About this exercise - The whole listing, please: repeat it exactly, with the pictures left out.

Data in this exercise -
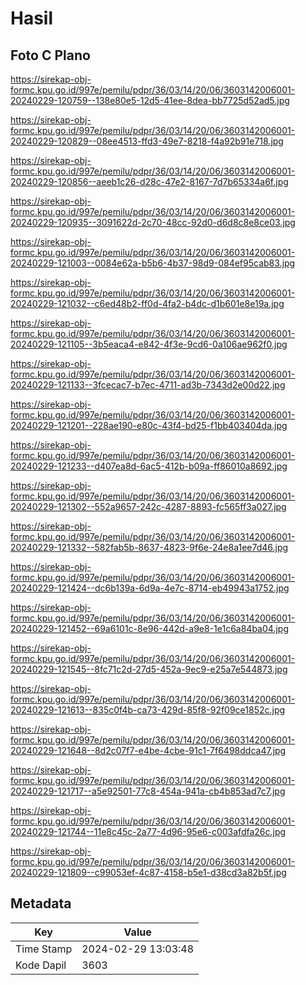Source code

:# Hasil

## Foto C Plano

https://sirekap-obj-formc.kpu.go.id/997e/pemilu/pdpr/36/03/14/20/06/3603142006001-20240229-120759--138e80e5-12d5-41ee-8dea-bb7725d52ad5.jpg

https://sirekap-obj-formc.kpu.go.id/997e/pemilu/pdpr/36/03/14/20/06/3603142006001-20240229-120829--08ee4513-ffd3-49e7-8218-f4a92b91e718.jpg

https://sirekap-obj-formc.kpu.go.id/997e/pemilu/pdpr/36/03/14/20/06/3603142006001-20240229-120856--aeeb1c26-d28c-47e2-8167-7d7b65334a6f.jpg

https://sirekap-obj-formc.kpu.go.id/997e/pemilu/pdpr/36/03/14/20/06/3603142006001-20240229-120935--3091622d-2c70-48cc-92d0-d6d8c8e8ce03.jpg

https://sirekap-obj-formc.kpu.go.id/997e/pemilu/pdpr/36/03/14/20/06/3603142006001-20240229-121003--0084e62a-b5b6-4b37-98d9-084ef95cab83.jpg

https://sirekap-obj-formc.kpu.go.id/997e/pemilu/pdpr/36/03/14/20/06/3603142006001-20240229-121032--c6ed48b2-ff0d-4fa2-b4dc-d1b601e8e19a.jpg

https://sirekap-obj-formc.kpu.go.id/997e/pemilu/pdpr/36/03/14/20/06/3603142006001-20240229-121105--3b5eaca4-e842-4f3e-9cd6-0a106ae962f0.jpg

https://sirekap-obj-formc.kpu.go.id/997e/pemilu/pdpr/36/03/14/20/06/3603142006001-20240229-121133--3fcecac7-b7ec-4711-ad3b-7343d2e00d22.jpg

https://sirekap-obj-formc.kpu.go.id/997e/pemilu/pdpr/36/03/14/20/06/3603142006001-20240229-121201--228ae190-e80c-43f4-bd25-f1bb403404da.jpg

https://sirekap-obj-formc.kpu.go.id/997e/pemilu/pdpr/36/03/14/20/06/3603142006001-20240229-121233--d407ea8d-6ac5-412b-b09a-ff86010a8692.jpg

https://sirekap-obj-formc.kpu.go.id/997e/pemilu/pdpr/36/03/14/20/06/3603142006001-20240229-121302--552a9657-242c-4287-8893-fc565ff3a027.jpg

https://sirekap-obj-formc.kpu.go.id/997e/pemilu/pdpr/36/03/14/20/06/3603142006001-20240229-121332--582fab5b-8637-4823-9f6e-24e8a1ee7d46.jpg

https://sirekap-obj-formc.kpu.go.id/997e/pemilu/pdpr/36/03/14/20/06/3603142006001-20240229-121424--dc6b139a-6d9a-4e7c-8714-eb49943a1752.jpg

https://sirekap-obj-formc.kpu.go.id/997e/pemilu/pdpr/36/03/14/20/06/3603142006001-20240229-121452--69a6101c-8e96-442d-a9e8-1e1c6a84ba04.jpg

https://sirekap-obj-formc.kpu.go.id/997e/pemilu/pdpr/36/03/14/20/06/3603142006001-20240229-121545--8fc71c2d-27d5-452a-9ec9-e25a7e544873.jpg

https://sirekap-obj-formc.kpu.go.id/997e/pemilu/pdpr/36/03/14/20/06/3603142006001-20240229-121613--835c0f4b-ca73-429d-85f8-92f09ce1852c.jpg

https://sirekap-obj-formc.kpu.go.id/997e/pemilu/pdpr/36/03/14/20/06/3603142006001-20240229-121648--8d2c07f7-e4be-4cbe-91c1-7f6498ddca47.jpg

https://sirekap-obj-formc.kpu.go.id/997e/pemilu/pdpr/36/03/14/20/06/3603142006001-20240229-121717--a5e92501-77c8-454a-941a-cb4b853ad7c7.jpg

https://sirekap-obj-formc.kpu.go.id/997e/pemilu/pdpr/36/03/14/20/06/3603142006001-20240229-121744--11e8c45c-2a77-4d96-95e6-c003afdfa26c.jpg

https://sirekap-obj-formc.kpu.go.id/997e/pemilu/pdpr/36/03/14/20/06/3603142006001-20240229-121809--c99053ef-4c87-4158-b5e1-d38cd3a82b5f.jpg


## Metadata

| Key        | Value               |
| ---------- | ------------------- |
| Time Stamp | 2024-02-29 13:03:48 |
| Kode Dapil | 3603                |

Answer space -
Source code

:# Hasil

## Foto C Plano

https://sirekap-obj-formc.kpu.go.id/997e/pemilu/pdpr/36/03/14/20/06/3603142006001-20240229-120759--138e80e5-12d5-41ee-8dea-bb7725d52ad5.jpg

https://sirekap-obj-formc.kpu.go.id/997e/pemilu/pdpr/36/03/14/20/06/3603142006001-20240229-120829--08ee4513-ffd3-49e7-8218-f4a92b91e718.jpg

https://sirekap-obj-formc.kpu.go.id/997e/pemilu/pdpr/36/03/14/20/06/3603142006001-20240229-120856--aeeb1c26-d28c-47e2-8167-7d7b65334a6f.jpg

https://sirekap-obj-formc.kpu.go.id/997e/pemilu/pdpr/36/03/14/20/06/3603142006001-20240229-120935--3091622d-2c70-48cc-92d0-d6d8c8e8ce03.jpg

https://sirekap-obj-formc.kpu.go.id/997e/pemilu/pdpr/36/03/14/20/06/3603142006001-20240229-121003--0084e62a-b5b6-4b37-98d9-084ef95cab83.jpg

https://sirekap-obj-formc.kpu.go.id/997e/pemilu/pdpr/36/03/14/20/06/3603142006001-20240229-121032--c6ed48b2-ff0d-4fa2-b4dc-d1b601e8e19a.jpg

https://sirekap-obj-formc.kpu.go.id/997e/pemilu/pdpr/36/03/14/20/06/3603142006001-20240229-121105--3b5eaca4-e842-4f3e-9cd6-0a106ae962f0.jpg

https://sirekap-obj-formc.kpu.go.id/997e/pemilu/pdpr/36/03/14/20/06/3603142006001-20240229-121133--3fcecac7-b7ec-4711-ad3b-7343d2e00d22.jpg

https://sirekap-obj-formc.kpu.go.id/997e/pemilu/pdpr/36/03/14/20/06/3603142006001-20240229-121201--228ae190-e80c-43f4-bd25-f1bb403404da.jpg

https://sirekap-obj-formc.kpu.go.id/997e/pemilu/pdpr/36/03/14/20/06/3603142006001-20240229-121233--d407ea8d-6ac5-412b-b09a-ff86010a8692.jpg

https://sirekap-obj-formc.kpu.go.id/997e/pemilu/pdpr/36/03/14/20/06/3603142006001-20240229-121302--552a9657-242c-4287-8893-fc565ff3a027.jpg

https://sirekap-obj-formc.kpu.go.id/997e/pemilu/pdpr/36/03/14/20/06/3603142006001-20240229-121332--582fab5b-8637-4823-9f6e-24e8a1ee7d46.jpg

https://sirekap-obj-formc.kpu.go.id/997e/pemilu/pdpr/36/03/14/20/06/3603142006001-20240229-121424--dc6b139a-6d9a-4e7c-8714-eb49943a1752.jpg

https://sirekap-obj-formc.kpu.go.id/997e/pemilu/pdpr/36/03/14/20/06/3603142006001-20240229-121452--69a6101c-8e96-442d-a9e8-1e1c6a84ba04.jpg

https://sirekap-obj-formc.kpu.go.id/997e/pemilu/pdpr/36/03/14/20/06/3603142006001-20240229-121545--8fc71c2d-27d5-452a-9ec9-e25a7e544873.jpg

https://sirekap-obj-formc.kpu.go.id/997e/pemilu/pdpr/36/03/14/20/06/3603142006001-20240229-121613--835c0f4b-ca73-429d-85f8-92f09ce1852c.jpg

https://sirekap-obj-formc.kpu.go.id/997e/pemilu/pdpr/36/03/14/20/06/3603142006001-20240229-121648--8d2c07f7-e4be-4cbe-91c1-7f6498ddca47.jpg

https://sirekap-obj-formc.kpu.go.id/997e/pemilu/pdpr/36/03/14/20/06/3603142006001-20240229-121717--a5e92501-77c8-454a-941a-cb4b853ad7c7.jpg

https://sirekap-obj-formc.kpu.go.id/997e/pemilu/pdpr/36/03/14/20/06/3603142006001-20240229-121744--11e8c45c-2a77-4d96-95e6-c003afdfa26c.jpg

https://sirekap-obj-formc.kpu.go.id/997e/pemilu/pdpr/36/03/14/20/06/3603142006001-20240229-121809--c99053ef-4c87-4158-b5e1-d38cd3a82b5f.jpg


## Metadata

| Key        | Value               |
| ---------- | ------------------- |
| Time Stamp | 2024-02-29 13:03:48 |
| Kode Dapil | 3603                |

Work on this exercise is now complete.